兵戈没有不死人的,郝摇旗并不心疼那点伤亡的兵士,却心疼那些破坏的木驴车,为了打赢这一仗,他把蒲圻周遭的鸡公车几近网罗一空,丧失一辆就少一辆。攻破外壕只是第一步,前面另有鹿角阵、梅花桩、护城河……乃至崇阳城墙,都要靠木驴车冲锋陷阵,必须省着点用。
第二天,郝摇旗加强了对北门的打击力度。
夜色中火把点点,城上城下都弥散着苦战之余的怠倦,汪克凡方才摘下头盔,吕仁青急仓促地走了过来。
但是这类环境早在他们的料想以内,大顺军并没有惶恐撤退,而是沉着地持续向前,一辆木驴车被击毁,更多的木驴车跟了上来,几条麻包铺就的门路缓缓向护城河推动着。
跟着郝摇旗一声令下,二百多辆木驴车一起向前鞭策,收回吱吱呀呀的噪音。
他们的任务是保护攻城军队,制止守军出城袭扰,明天真正唱配角的,是那些木驴车。
石砲,实在就是投石车,这玩意能力不小,但布局庞大,艹作不易,根基上没甚么准头,能不能打中目标全看运气。大顺军的木驴车之间很疏松,城上的石砲接连不断,却始终没能射中木驴车。

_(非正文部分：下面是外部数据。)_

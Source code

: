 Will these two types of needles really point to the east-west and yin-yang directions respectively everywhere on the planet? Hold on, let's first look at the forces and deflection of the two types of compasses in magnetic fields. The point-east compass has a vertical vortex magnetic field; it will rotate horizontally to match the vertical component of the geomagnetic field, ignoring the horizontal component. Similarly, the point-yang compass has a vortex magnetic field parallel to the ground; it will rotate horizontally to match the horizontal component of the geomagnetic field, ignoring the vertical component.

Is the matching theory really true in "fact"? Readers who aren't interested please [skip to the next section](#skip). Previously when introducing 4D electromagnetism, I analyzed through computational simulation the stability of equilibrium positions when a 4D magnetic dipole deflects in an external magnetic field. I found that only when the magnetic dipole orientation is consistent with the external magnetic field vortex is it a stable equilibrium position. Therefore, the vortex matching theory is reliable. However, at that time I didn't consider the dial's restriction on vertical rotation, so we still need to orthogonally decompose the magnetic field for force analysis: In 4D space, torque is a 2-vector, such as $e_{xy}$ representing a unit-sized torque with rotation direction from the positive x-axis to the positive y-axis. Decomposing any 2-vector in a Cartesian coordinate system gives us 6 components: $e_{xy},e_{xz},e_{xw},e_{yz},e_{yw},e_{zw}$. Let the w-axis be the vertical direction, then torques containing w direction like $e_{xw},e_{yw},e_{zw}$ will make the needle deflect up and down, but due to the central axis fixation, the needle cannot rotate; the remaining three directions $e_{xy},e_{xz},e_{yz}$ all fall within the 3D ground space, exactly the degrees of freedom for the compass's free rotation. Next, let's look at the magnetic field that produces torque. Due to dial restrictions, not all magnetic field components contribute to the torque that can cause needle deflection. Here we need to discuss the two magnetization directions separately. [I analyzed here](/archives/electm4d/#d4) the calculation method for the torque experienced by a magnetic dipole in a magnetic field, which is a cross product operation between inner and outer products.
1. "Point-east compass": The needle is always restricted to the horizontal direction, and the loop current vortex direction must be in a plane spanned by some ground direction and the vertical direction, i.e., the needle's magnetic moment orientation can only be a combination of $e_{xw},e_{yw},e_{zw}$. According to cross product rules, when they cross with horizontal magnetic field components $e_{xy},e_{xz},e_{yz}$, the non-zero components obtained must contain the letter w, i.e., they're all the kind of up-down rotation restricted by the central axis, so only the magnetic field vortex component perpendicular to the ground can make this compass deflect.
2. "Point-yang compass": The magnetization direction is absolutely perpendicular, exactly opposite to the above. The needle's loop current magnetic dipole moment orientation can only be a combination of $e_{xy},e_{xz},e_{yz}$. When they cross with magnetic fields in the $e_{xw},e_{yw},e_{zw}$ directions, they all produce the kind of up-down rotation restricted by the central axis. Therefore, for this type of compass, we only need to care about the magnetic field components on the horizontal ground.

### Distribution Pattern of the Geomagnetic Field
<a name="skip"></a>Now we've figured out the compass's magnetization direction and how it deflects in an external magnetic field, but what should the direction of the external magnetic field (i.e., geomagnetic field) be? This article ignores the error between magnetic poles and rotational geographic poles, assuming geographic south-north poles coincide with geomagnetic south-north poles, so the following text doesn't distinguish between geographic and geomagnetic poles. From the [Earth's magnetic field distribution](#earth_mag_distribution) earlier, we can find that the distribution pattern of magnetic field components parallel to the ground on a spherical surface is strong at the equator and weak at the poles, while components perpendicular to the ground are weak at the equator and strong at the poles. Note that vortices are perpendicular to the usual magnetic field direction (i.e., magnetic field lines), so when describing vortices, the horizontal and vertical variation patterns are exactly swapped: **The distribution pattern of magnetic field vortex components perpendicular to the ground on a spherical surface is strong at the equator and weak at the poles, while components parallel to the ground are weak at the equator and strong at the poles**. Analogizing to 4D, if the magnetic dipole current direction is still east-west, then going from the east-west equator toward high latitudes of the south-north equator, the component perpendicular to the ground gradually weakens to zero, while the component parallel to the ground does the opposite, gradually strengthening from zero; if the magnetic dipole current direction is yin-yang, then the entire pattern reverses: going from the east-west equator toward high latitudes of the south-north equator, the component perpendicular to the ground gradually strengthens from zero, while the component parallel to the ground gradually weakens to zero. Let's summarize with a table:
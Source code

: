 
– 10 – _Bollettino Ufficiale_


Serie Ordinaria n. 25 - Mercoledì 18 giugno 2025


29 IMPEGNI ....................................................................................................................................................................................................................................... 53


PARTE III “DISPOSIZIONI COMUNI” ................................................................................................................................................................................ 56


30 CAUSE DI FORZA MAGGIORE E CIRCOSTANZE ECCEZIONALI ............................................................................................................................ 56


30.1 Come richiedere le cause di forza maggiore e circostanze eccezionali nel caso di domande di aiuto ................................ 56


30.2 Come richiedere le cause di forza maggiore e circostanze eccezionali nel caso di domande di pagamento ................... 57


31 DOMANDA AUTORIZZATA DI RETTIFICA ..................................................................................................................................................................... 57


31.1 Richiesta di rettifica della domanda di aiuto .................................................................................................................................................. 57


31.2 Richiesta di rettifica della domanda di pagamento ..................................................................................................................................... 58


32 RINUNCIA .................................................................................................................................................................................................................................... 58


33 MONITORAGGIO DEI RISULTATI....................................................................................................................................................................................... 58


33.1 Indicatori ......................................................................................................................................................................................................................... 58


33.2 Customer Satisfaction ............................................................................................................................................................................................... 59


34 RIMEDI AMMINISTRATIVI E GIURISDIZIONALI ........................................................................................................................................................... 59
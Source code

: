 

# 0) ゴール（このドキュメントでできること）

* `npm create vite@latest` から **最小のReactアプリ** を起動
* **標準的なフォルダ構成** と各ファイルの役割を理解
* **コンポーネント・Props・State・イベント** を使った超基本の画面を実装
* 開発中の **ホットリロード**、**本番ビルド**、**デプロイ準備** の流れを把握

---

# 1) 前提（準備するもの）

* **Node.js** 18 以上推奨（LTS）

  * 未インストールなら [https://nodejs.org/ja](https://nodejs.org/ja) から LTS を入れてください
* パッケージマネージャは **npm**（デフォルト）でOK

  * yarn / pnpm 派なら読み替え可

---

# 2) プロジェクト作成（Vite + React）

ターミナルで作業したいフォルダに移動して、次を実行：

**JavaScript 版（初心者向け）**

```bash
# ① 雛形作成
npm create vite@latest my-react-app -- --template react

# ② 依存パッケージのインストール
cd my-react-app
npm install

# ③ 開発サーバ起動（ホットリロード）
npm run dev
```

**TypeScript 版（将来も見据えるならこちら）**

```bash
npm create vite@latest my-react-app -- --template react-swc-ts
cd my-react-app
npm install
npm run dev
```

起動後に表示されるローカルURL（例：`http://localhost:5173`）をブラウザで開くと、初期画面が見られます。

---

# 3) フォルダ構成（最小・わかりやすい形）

一声炮响,鼓号高文,大顺军从营寨里鱼贯而出,在城墙前一千步的位置布阵,正对城门封住了门路。藤牌兵在前,长枪兵居中,弓箭手在后,阵前安排拒马枪,以防明军冲阵。
鱼梁道,就是用麻包土石垒起一条上城的通道,崇阳城墙不过三丈来高,郝摇旗先渐渐扫清核心停滞,渐渐铺就一条高出空中的通道,比及填平护城河后,几百辆木驴车一起涌上来,一起扔下麻包土石,充足把鱼梁道垒到崇阳城头。
“只为了填平外壕和护城河,一两百木驴就够了,我刚才算了一下,三个城门加起来足有五六百辆,郝摇旗打造这么多木驴,看模样是想搭鱼梁道!”吕仁青一脸慎重之色,提示着汪克凡。
“甚么意义?”汪克凡反问。
第一辆,第二辆,第三辆……,越来越多的木驴车把麻包扔进了外壕,这个过程不免要露脱手脚,最为伤害,城上的羽箭更加麋集,不时有大顺军的兵士中箭受伤,几辆木驴车倒在了地上,但绝大多数都安然无恙,又拉着车子渐渐退了返来。